The dataset is a collection of 30000 songs from spotify!
It contains many songs, genres and subgenres, and some stats like how danceable a song is, the energy, key, etc.
I didn’t make it this time, I got it from kaggle!
https://www.kaggle.com/datasets/joebeachcapital/30000-spotify-songs/data
You could login to get it, or obtain this through R
spotify_songs <- readr::read_csv('https://raw.githubusercontent.com/rfordatascience
/tidytuesday/master/data/2020/2020-01-21/spotify_songs.csv')
# Or read in with tidytuesdayR package (https://github.com/thebioengineer/tidytuesdayR)
# PLEASE NOTE TO USE 2020 DATA YOU NEED TO UPDATE tidytuesdayR from GitHub
# Either ISO-8601 date or year/week works!
# Install via devtools::install_github("thebioengineer/tidytuesdayR")
tuesdata <- tidytuesdayR::tt_load('2020-01-21')
tuesdata <- tidytuesdayR::tt_load(2020, week = 4)
spotify_songs <- tuesdata$spotify_songs
# Save as a CSV file
write.csv(spotify_songs, "raw_spotify_data.csv", row.names = FALSE)
I made a python script that tries to filter only english songs (wasn’t super efficient at it)
Then also filter other things like remixes, live music, edits, etc. so that only the original music is there.
import pandas as pd
import langid
df = pd.read_csv('Project Folder/raw_spotify_data.csv')
# Detect the language of each song's title
try:
df['language'] = df['track_name'].astype(str).apply(lambda x: langid.classify(x)[0])
except Exception as e:
df['language'] = None
# Filter for English songs only
df = df[df['language'] == 'en']
# Drop the language column as it's no longer needed
df = df.drop(columns=['language'])
# Let me know that the filtering is done
print("Filtered to English songs only.")
# Drop remixes or mixes as they may not represent the original song
df = df[~df['track_name'].str.contains('remix', case=False, na=False)]
df = df[~df['track_name'].str.contains('mix', case=False, na=False)]
# Let me know that the remix filtering is done
print("Removed remixes and mixes from the dataset.")
# Then also drop edits and live versions
df = df[~df['track_name'].str.contains('edit', case=False, na=False)]
df = df[~df['track_name'].str.contains('live', case=False, na=False)]
# Save the cleaned data to a new CSV file
df.to_csv('cleaned_spotify_data.csv', index=False)
Also (attempted to) filter only english songs.
This filters to around 21440 songs.
Did an entire separate analysis that grabs the Modulation Mel-Frequency Cesptral Coefficient (MMFCC).
Here is the paper that it was based on.
This one is the 115 slide presentation for MA694.
MMFCC Workflow
This will take hours to explain everything, so lets pretend a fairy flew by and gave me this part of the dataset ;3.
track_id, track_name, track_artist, track_popularity, track_album_id, track_album_name, track_album_release_date, playlist_name, playlist_id, playlist_genre, playlist_subgenre
danceability, energy,key, loudness, mode, speechiness, acousticness, instrumentalness, liveness, valence, tempo, duration_ms,
feature_1, feature_2, feature_3, … , feature_112
This results in a 21440 songs x 134 columns!
First, I wanted to check for any missing and duplicate values from track_name.
proc freq data=PROJECT.spotify_data order=freq;
tables track_name / noprint out=freq_out;
run;
We see that there are missing values ” ” and many songs that appear in the dataset.
It shows that we realistically have 14529 songs.
Also check any missing and duplicate values from track_id.
proc freq data=PROJECT.spotify_data order=freq;
tables track_id / noprint out=freq_out;
run;
We also see that there are duplicates.
Then also we have missing for MMFCC features.
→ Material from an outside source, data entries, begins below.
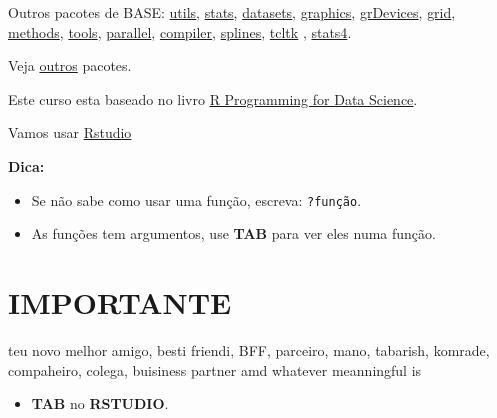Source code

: \documentclass[]{book}
\providecommand{\tightlist}{%
  \setlength{\itemsep}{0pt}\setlength{\parskip}{0pt}}
\begin{document}
Outros pacotes de BASE:
\href{http://stat.ethz.ch/R-manual/R-devel/library/utils/html/00Index.html}{utils},
\href{http://stat.ethz.ch/R-manual/R-devel/library/stats/html/00Index.html}{stats},
\href{http://stat.ethz.ch/R-manual/R-devel/library/datasets/html/00Index.html}{datasets},
\href{http://stat.ethz.ch/R-manual/R-devel/library/graphics/html/00Index.html}{graphics},
\href{https://stat.ethz.ch/R-manual/R-devel/library/grDevices/html/00Index.html}{grDevices},
\href{https://stat.ethz.ch/R-manual/R-devel/library/grid/html/00Index.html}{grid},
\href{https://stat.ethz.ch/R-manual/R-devel/library/methods/html/00Index.html}{methods},
\href{https://stat.ethz.ch/R-manual/R-devel/library/tools/html/00Index.html}{tools},
\href{https://stat.ethz.ch/R-manual/R-devel/library/parallel/html/00Index.html}{parallel},
\href{https://stat.ethz.ch/R-manual/R-devel/library/compiler/html/00Index.html}{compiler},
\href{https://stat.ethz.ch/R-manual/R-devel/library/splines/html/00Index.html}{splines},
\href{https://stat.ethz.ch/R-manual/R-devel/library/tcltk/html/00Index.html}{tcltk}
,
\href{https://stat.ethz.ch/R-manual/R-devel/library/stats4/html/00Index.html}{stats4}.

Veja
\href{https://cran.r-project.org/web/packages/available_packages_by_name.html}{outros}
pacotes.

Este curso esta baseado no livro
\href{https://leanpub.com/rprogramming}{R Programming for Data Science}.

Vamos usar \href{https://www.rstudio.com/}{Rstudio}

\textbf{Dica:}

\begin{itemize}
\tightlist
\item
  Se não sabe como usar uma função, escreva: \texttt{?função}.
\item
  As funções tem argumentos, use \textbf{TAB} para ver eles numa função.
\end{itemize}

\section{IMPORTANTE}\label{importante}

teu novo melhor amigo, besti friendi, BFF, parceiro, mano, tabarish,
komrade, compaheiro, colega, buisiness partner amd whatever meanningful
is

\begin{itemize}
\tightlist
\item
  \textbf{TAB} no \textbf{RSTUDIO}.
\end{itemize}
\end{document}
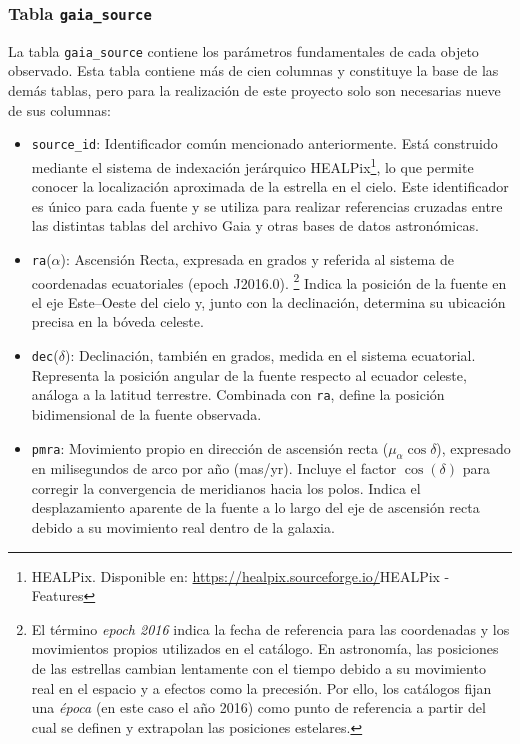 \subsubsection{Tabla \texttt{gaia\_source}}
La tabla \texttt{gaia\_source} contiene los parámetros fundamentales de cada objeto observado.
Esta tabla contiene más de cien columnas y constituye la base de las demás tablas, pero para la realización de este proyecto solo son necesarias nueve de sus columnas:
\begin{itemize}
    \item \texttt{source\_id}: Identificador común mencionado anteriormente.
    Está construido mediante el sistema de indexación jerárquico HEALPix\footnote{HEALPix. Disponible en: \url{https://healpix.sourceforge.io/}{HEALPix - Features}}, lo que permite conocer la localización aproximada de la estrella en el cielo.
    Este identificador es único para cada fuente y se utiliza para realizar referencias cruzadas entre las distintas tablas del archivo Gaia y otras bases de datos astronómicas.

    \item \texttt{ra}($\alpha$): Ascensión Recta, expresada en grados y referida al sistema de coordenadas ecuatoriales (epoch J2016.0).
    \footnote{El término \textit{epoch 2016} indica la fecha de referencia para las coordenadas y los movimientos propios utilizados en el catálogo. En astronomía, las posiciones de las estrellas cambian lentamente con el tiempo debido a su movimiento real en el espacio y a efectos como la precesión. Por ello, los catálogos fijan una \textit{época} (en este caso el año 2016) como punto de referencia a partir del cual se definen y extrapolan las posiciones estelares.}
    Indica la posición de la fuente en el eje Este–Oeste del cielo y, junto con la declinación, determina su ubicación precisa en la bóveda celeste.

    \item \texttt{dec}($\delta$): Declinación, también en grados, medida en el sistema ecuatorial.
    Representa la posición angular de la fuente respecto al ecuador celeste, análoga a la latitud terrestre.
    Combinada con \texttt{ra}, define la posición bidimensional de la fuente observada.

    \item \texttt{pmra}: Movimiento propio en dirección de ascensión recta ($\mu_{\alpha}\cos\delta$), expresado en milisegundos de arco por año (mas/yr).
    Incluye el factor $\cos(\delta)$ para corregir la convergencia de meridianos hacia los polos.
    Indica el desplazamiento aparente de la fuente a lo largo del eje de ascensión recta debido a su movimiento real dentro de la galaxia.


\end{itemize}
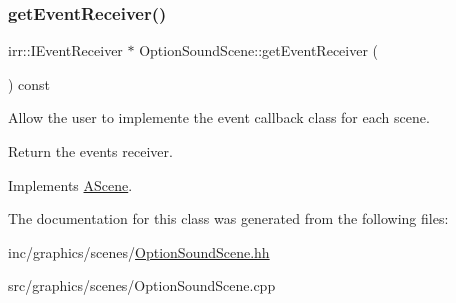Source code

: \subsubsection{\texorpdfstring{get\+Event\+Receiver()}{getEventReceiver()}}
{\footnotesize\ttfamily irr\+::\+I\+Event\+Receiver $\ast$ Option\+Sound\+Scene\+::get\+Event\+Receiver (\begin{DoxyParamCaption}{ }\end{DoxyParamCaption}) const\hspace{0.3cm}{\ttfamily [virtual]}}



Allow the user to implemente the event callback class for each scene. 

Return the event\textquotesingle{}s receiver. 

Implements \hyperlink{classAScene_af521e5e6d30a5d2e5d30eb333e4d3abd}{A\+Scene}.



The documentation for this class was generated from the following files\+:\begin{DoxyCompactItemize}
\item 
inc/graphics/scenes/\hyperlink{OptionSoundScene_8hh}{Option\+Sound\+Scene.\+hh}\item 
src/graphics/scenes/Option\+Sound\+Scene.\+cpp\end{DoxyCompactItemize}
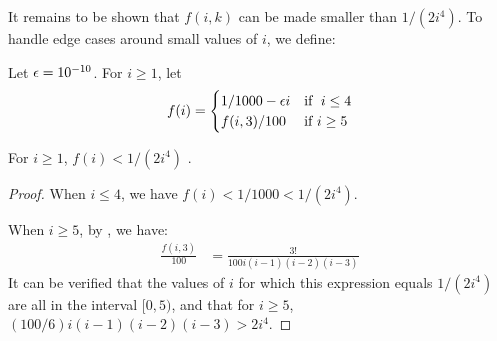 It remains to be shown that $f(i, k)$ can be made smaller than $1/(2i^4)$. To handle edge cases around small values of $i$, we define:
\begin{definition}
    \label{def:tie-breaker-term}
    Let ${\epsilon} = 10^{-10}$.
    For $i \geq 1$, let
    \[
        f(i) =
            \begin{cases}
                1/1000 - {\epsilon} i & \text{if\ } \;i \leq 4 \\
                f(i, 3) / 100 & \text{if\ } i \geq 5
            \end{cases}
    \]
\end{definition}

\begin{lemma}
    \label{lem:tie-breaker-is-small}
    For $i \geq 1$, $f(i) < 1/(2i^4)$ .
\end{lemma}
\begin{proof}
    When $i \leq 4$, we have $f(i) < 1/1000 < 1/(2i^4)$.
    
    When $i \geq 5$, by , we have:
    \begin{align*}
        \frac{f(i, 3)}{100} & = \frac{3!}{100 i (i-1) (i-2) (i-3)}
    \end{align*}
    It can be verified that the values of $i$ for which this expression equals $1/(2i^4)$ are all in the interval $[0, 5)$, and that for $i \geq 5$, $(100/6)i (i-1) (i-2) (i-3) > 2i^4$.
\end{proof}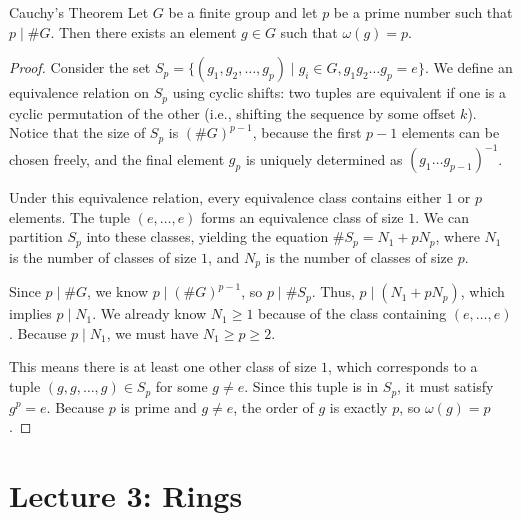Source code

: \documentclass[11pt, a4paper]{article}
\begin{document}
\begin{theorem}{Cauchy's Theorem}{}
Let $G$ be a finite group and let $p$ be a prime number such that $p \mid \#G$. Then there exists an element $g \in G$ such that $\omega(g) = p$.
\end{theorem}
\begin{proof}
Consider the set $S_p = \{ (g_1, g_2, \dots, g_p) \mid g_i \in G, g_1 g_2 \dots g_p = e \}$. 
We define an equivalence relation on $S_p$ using cyclic shifts: two tuples are equivalent if one is a cyclic permutation of the other (i.e., shifting the sequence by some offset $k$).
Notice that the size of $S_p$ is $(\#G)^{p-1}$, because the first $p-1$ elements can be chosen freely, and the final element $g_p$ is uniquely determined as $(g_1 \dots g_{p-1})^{-1}$.

Under this equivalence relation, every equivalence class contains either $1$ or $p$ elements. The tuple $(e, \dots, e)$ forms an equivalence class of size $1$.
We can partition $S_p$ into these classes, yielding the equation $\#S_p = N_1 + p N_p$, where $N_1$ is the number of classes of size $1$, and $N_p$ is the number of classes of size $p$.

Since $p \mid \#G$, we know $p \mid (\#G)^{p-1}$, so $p \mid \#S_p$. Thus, $p \mid (N_1 + p N_p)$, which implies $p \mid N_1$.
We already know $N_1 \ge 1$ because of the class containing $(e, \dots, e)$. Because $p \mid N_1$, we must have $N_1 \ge p \ge 2$.

This means there is at least one other class of size $1$, which corresponds to a tuple $(g, g, \dots, g) \in S_p$ for some $g \neq e$. Since this tuple is in $S_p$, it must satisfy $g^p = e$. Because $p$ is prime and $g \neq e$, the order of $g$ is exactly $p$, so $\omega(g) = p$.
\end{proof}

\section{Lecture 3: Rings}
\end{document}
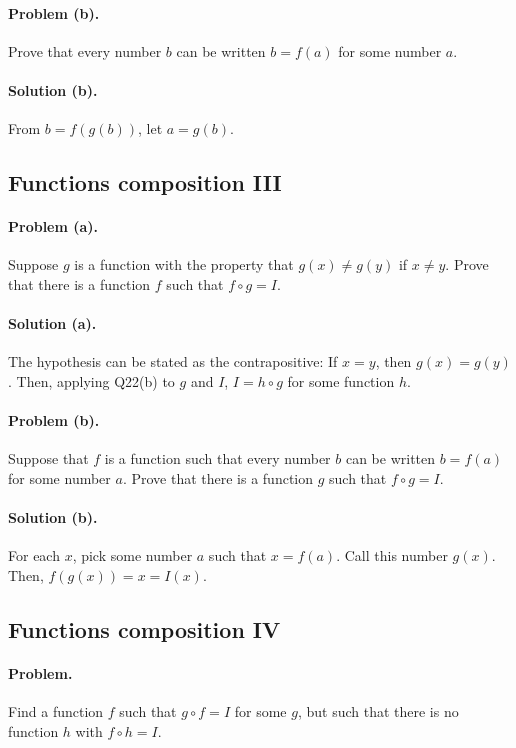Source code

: \documentclass{article}
\begin{document}
\paragraph{Problem (b).} Prove that every number $b$ can be written $b = f(a)$ for some number $a$.

\paragraph{Solution (b).} From $b = f(g(b))$, let $a = g(b)$.

\setcounter{subsection}{23}
\subsection{Functions composition III}

\paragraph{Problem (a).} Suppose $g$ is a function with the property that $g(x) \neq g(y)$ if $x \neq y$. Prove that there is a function $f$ such that $f \circ g = I$.

\paragraph{Solution (a).} The hypothesis can be stated as the contrapositive: If $x = y$, then $g(x) = g(y)$. Then, applying Q22(b) to $g$ and $I$, $I = h \circ g$ for some function $h$.

\paragraph{Problem (b).} Suppose that $f$ is a function such that every number $b$ can be written $b = f(a)$ for some number $a$. Prove that there is a function $g$ such that $f \circ g = I$.

\paragraph{Solution (b).} For each $x$, pick some number $a$ such that $x = f(a)$. Call this number $g(x)$. Then, $f(g(x)) = x = I(x)$.

\setcounter{subsection}{24}
\subsection{Functions composition IV}

\paragraph{Problem.} Find a function $f$ such that $g \circ f = I$ for some $g$, but such that there is no function $h$ with $f \circ h = I$.
\end{document}
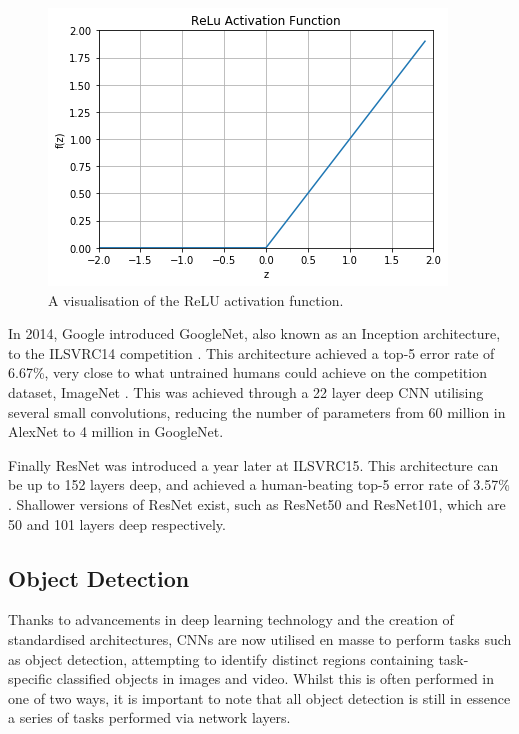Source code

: \begin{figure}
	\begin{center}
		\includegraphics[scale=0.6]{Chapter2/figs/relu.png}
	\end{center}
	\caption{A visualisation of the ReLU activation function.}
	\label{fig:relu}
\end{figure}

 In 2014, Google introduced GoogleNet, also known as an Inception architecture, to the ILSVRC14 competition \cite{szegedy_going_2015}. This architecture achieved a top-5 error rate of 6.67\%, very close to what untrained humans could achieve on the competition dataset, ImageNet \cite{krizhevsky_imagenet_2012}. This was achieved through a 22 layer deep CNN utilising several small convolutions, reducing the number of parameters from 60 million in AlexNet to 4 million in GoogleNet. 

Finally ResNet was introduced a year later at ILSVRC15. This architecture can be up to 152 layers deep, and achieved a human-beating top-5 error rate of 3.57\% \cite{he_deep_2015}. Shallower versions of ResNet exist, such as ResNet50 and ResNet101, which are 50 and 101 layers deep respectively.

\subsection{Object Detection}\label{ch:Background,sec:objectDetection}

Thanks to advancements in deep learning technology and the creation of standardised architectures, CNNs are now utilised en masse to perform tasks such as object detection, attempting to identify distinct regions containing task-specific classified objects in images and video. Whilst this is often performed in one of two ways, it is important to note that all object detection is still in essence a series of tasks performed via network layers. 

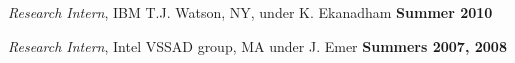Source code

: \documentclass[margin,line]{resume}
\begin{document}
\begin{resume}
    \vspace{-5mm}
    
    \textit{Research Intern}, IBM T.J. Watson, NY, under K. Ekanadham \hfill \textbf{Summer 2010}\\ 

    \vspace{-5mm}

    \textit{Research Intern}, Intel VSSAD group, MA under J. Emer \hfill \textbf{Summers 2007, 2008}\\
    \vspace{-5mm}

\end{resume}
\end{document}
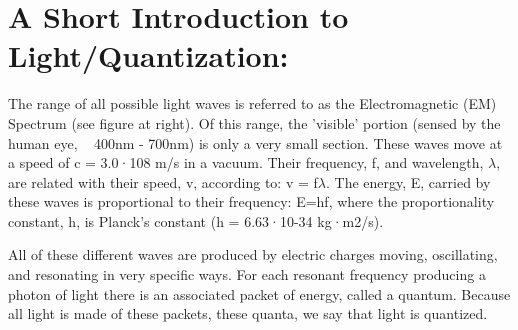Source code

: \section*{A Short Introduction to Light/Quantization:}
The range of all possible light waves is referred to as the Electromagnetic (EM) Spectrum (see figure at right). 
Of this range, the 'visible' portion (sensed by the human eye, ~ 400nm - 700nm) is only a very small section. 
These waves move at a speed of c = 3.0·108 m/s in a vacuum. 
Their frequency, f, and wavelength, $\lambda$, are related with their speed, v, according to: v = f$\lambda$. 
The energy, E, carried by these waves is proportional to their frequency: E=hf, where the proportionality constant, h, is Planck's constant (h = 6.63·10-34 kg·m2/s). 
\par
All of these different waves are produced by electric charges moving, oscillating, and resonating in very specific ways. 
For each resonant frequency producing a photon of light there is an associated packet of energy, called a quantum. 
Because all light is made of these packets, these quanta, we say that light is quantized.

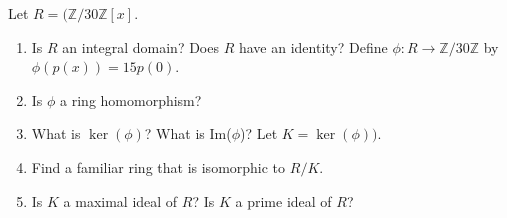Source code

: \documentclass[12pt,letterpaper,boxed]{hmcpset}
\begin{document}
\begin{solution}
\end{solution}

\clearpage

\begin{problem}[18.1.27]
Let $R = (\mathbb{Z}/30\mathbb{Z}[x]$.
\begin{enumerate}[label=\alph*]
\item Is $R$ an integral domain? Does  $R$ have an identity?
\newline Define $\phi: R \rightarrow \mathbb{Z}/30\mathbb{Z}$ by $\phi(p(x)) = 15p(0)$.
\item Is $\phi$ a ring homomorphism?
\item What is $\ker(\phi)$? What is Im($\phi$)?
\newline Let $K = \ker(\phi))$.
\item Find a familiar ring that is isomorphic to $R/K$.
\item Is $K$ a maximal ideal of $R$? Is $K$ a prime ideal of $R$?
\end{enumerate}
\end{problem}

\begin{solution}
\end{solution}
\end{document}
Could be because I didn’t have the song on the analysis when getting the MMFCC.
Removing the duplicates
/* First remove missing */
data spotify_clean1;
set PROJECT.spotify_data;
if strip(track_name) ne "";
run;
/* Then remove duplicate for ID */
PROC SORT DATA = spotify_clean1 out = spotify_clean2;
by track_id;
run;
/* Then for track_name */
PROC SORT DATA = spotify_clean2 out = spotify_clean3
nodupkey;
by track_name;
run;
/* Then also missing for features, we only need to see 1 to consider it missing */
data spotify_clean;
set spotify_clean3;
if feature_1 ne .;
run;
Results
Count of songs per subgenra
First, I wanted to know how many songs are on each subgenra.
PROC FREQ DATA = spotify_clean;
tables playlist_subgenre;
run;
Frequent Artist in dataset
To find the most frequent artist, we can use FREQ.
/* Grab the top 10 frequent arists */
PROC FREQ DATA = spotify_clean noprint;
tables track_artist / out = spotify_data_freq_artist;
run;
/* Sort */
PROC SORT DATA = spotify_data_freq_artist;
by descending count;
run;
proc print data=spotify_data_freq_artist(obs=10);
run;
What kind of songs does Ariana Grande has in the dataset?
We can print out and simply filter using where.
proc print data = spotify_clean;
where track_artist = "Ariana Grande";
var track_name track_artist;
run;
Average duration of each subgenre
First I need to convert ms to minutes.
data spotify_data_minutes;
set spotify_clean;
duration_min = duration_ms / 60000;
run;
Then to get average just grab the mean.
proc means data=spotify_data_minutes mean;
class playlist_subgenre;
var duration_min;
run;
Average Duration (in minutes)
We can see that most the songs are within 3 - 4 minutes
We are looking into these 3 columns
danceability: How danceable a song is (from 0 - 1)
energy: How loud a song is (from 0 - 1)
valence: How positive a song is (from 0 - 1)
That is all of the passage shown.